Each line of the listing that holds "sampling" counts once; report how many there are, and nothing more.

::: INPUT RECORDS :::

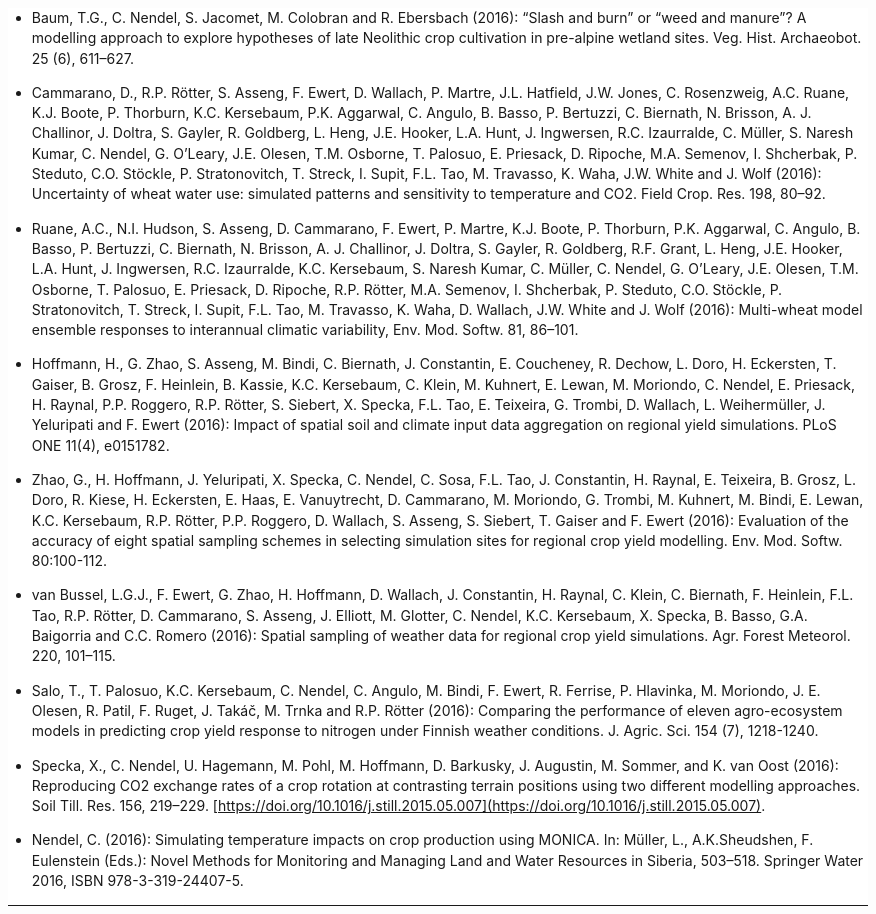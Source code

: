 * Baum, T.G., C. Nendel, S. Jacomet, M. Colobran and R. Ebersbach (2016): “Slash and burn” or “weed and manure”? A modelling approach to explore hypotheses of late Neolithic crop cultivation in pre-alpine wetland sites. Veg. Hist. Archaeobot. 25 (6), 611–627.

* Cammarano, D., R.P. Rötter, S. Asseng, F. Ewert, D. Wallach, P. Martre, J.L. Hatfield, J.W. Jones, C. Rosenzweig, A.C. Ruane, K.J. Boote, P. Thorburn, K.C. Kersebaum, P.K. Aggarwal, C. Angulo, B. Basso, P. Bertuzzi, C. Biernath, N. Brisson, A. J. Challinor, J. Doltra, S. Gayler, R. Goldberg, L. Heng, J.E. Hooker, L.A. Hunt, J. Ingwersen, R.C. Izaurralde, C. Müller, S. Naresh Kumar, C. Nendel, G. O’Leary, J.E. Olesen, T.M. Osborne, T. Palosuo, E. Priesack, D. Ripoche, M.A. Semenov, I. Shcherbak, P. Steduto, C.O. Stöckle, P. Stratonovitch, T. Streck, I. Supit, F.L. Tao, M. Travasso, K. Waha, J.W. White and J. Wolf (2016): Uncertainty of wheat water use: simulated patterns and sensitivity to temperature and CO2. Field Crop. Res. 198, 80–92.

* Ruane, A.C., N.I. Hudson, S. Asseng, D. Cammarano, F. Ewert, P. Martre, K.J. Boote, P. Thorburn, P.K. Aggarwal, C. Angulo, B. Basso, P. Bertuzzi, C. Biernath, N. Brisson, A. J. Challinor, J. Doltra, S. Gayler, R. Goldberg, R.F. Grant, L. Heng, J.E. Hooker, L.A. Hunt, J. Ingwersen, R.C. Izaurralde, K.C. Kersebaum, S. Naresh Kumar, C. Müller, C. Nendel, G. O’Leary, J.E. Olesen, T.M. Osborne, T. Palosuo, E. Priesack, D. Ripoche, R.P. Rötter, M.A. Semenov, I. Shcherbak, P. Steduto, C.O. Stöckle, P. Stratonovitch, T. Streck, I. Supit, F.L. Tao, M. Travasso, K. Waha, D. Wallach,  J.W. White and J. Wolf (2016): Multi-wheat model ensemble responses to interannual climatic variability, Env. Mod. Softw. 81, 86–101.

* Hoffmann, H., G. Zhao, S. Asseng, M. Bindi, C. Biernath, J. Constantin, E. Coucheney, R. Dechow, L. Doro, H. Eckersten, T. Gaiser, B. Grosz, F. Heinlein, B. Kassie, K.C. Kersebaum, C. Klein, M. Kuhnert, E. Lewan, M. Moriondo, C. Nendel, E. Priesack, H. Raynal, P.P. Roggero, R.P. Rötter, S. Siebert,  X. Specka, F.L. Tao, E. Teixeira, G. Trombi, D. Wallach, L. Weihermüller, J. Yeluripati and F. Ewert (2016): Impact of spatial soil and climate input data aggregation on regional yield simulations. PLoS ONE 11(4), e0151782. 

* Zhao, G., H. Hoffmann, J. Yeluripati, X. Specka, C. Nendel, C. Sosa, F.L. Tao, J. Constantin, H. Raynal, E. Teixeira, B. Grosz, L. Doro, R. Kiese, H. Eckersten, E. Haas, E. Vanuytrecht, D. Cammarano, M. Moriondo, G. Trombi, M. Kuhnert, M. Bindi, E. Lewan, K.C. Kersebaum, R.P. Rötter, P.P. Roggero, D. Wallach, S. Asseng, S. Siebert, T. Gaiser and F. Ewert (2016): Evaluation of the accuracy of eight spatial sampling schemes in selecting simulation sites for regional crop yield modelling. Env. Mod. Softw. 80:100-112.

* van Bussel, L.G.J., F. Ewert, G. Zhao, H. Hoffmann, D. Wallach, J. Constantin, H. Raynal, C. Klein, C. Biernath, F. Heinlein, F.L. Tao, R.P. Rötter, D. Cammarano, S. Asseng, J. Elliott, M. Glotter, C. Nendel, K.C. Kersebaum, X. Specka, B. Basso, G.A. Baigorria and C.C. Romero (2016): Spatial sampling of weather data for regional crop yield simulations. Agr. Forest Meteorol. 220, 101–115.

* Salo, T., T. Palosuo, K.C. Kersebaum, C. Nendel, C. Angulo, M. Bindi, F. Ewert, R. Ferrise, P. Hlavinka, M. Moriondo, J. E. Olesen, R. Patil, F. Ruget, J. Takáč, M. Trnka and R.P. Rötter (2016): Comparing the performance of eleven agro-ecosystem models in predicting crop yield response to nitrogen under Finnish weather conditions. J. Agric. Sci. 154 (7), 1218-1240.

* 	Specka, X., C. Nendel, U. Hagemann, M. Pohl, M. Hoffmann, D. Barkusky, J. Augustin, M. Sommer, and K. van Oost (2016): Reproducing CO2 exchange rates of a crop rotation at contrasting terrain positions using two different modelling approaches. Soil Till. Res. 156, 219–229. [https://doi.org/10.1016/j.still.2015.05.007](https://doi.org/10.1016/j.still.2015.05.007). 

* Nendel, C. (2016): Simulating temperature impacts on crop production using MONICA. In: Müller, L., A.K.Sheudshen, F. Eulenstein (Eds.): Novel Methods for Monitoring and Managing Land and Water Resources in Siberia, 503–518. Springer Water 2016, ISBN 978-3-319-24407-5.

---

:::

→ THE ANSWER
2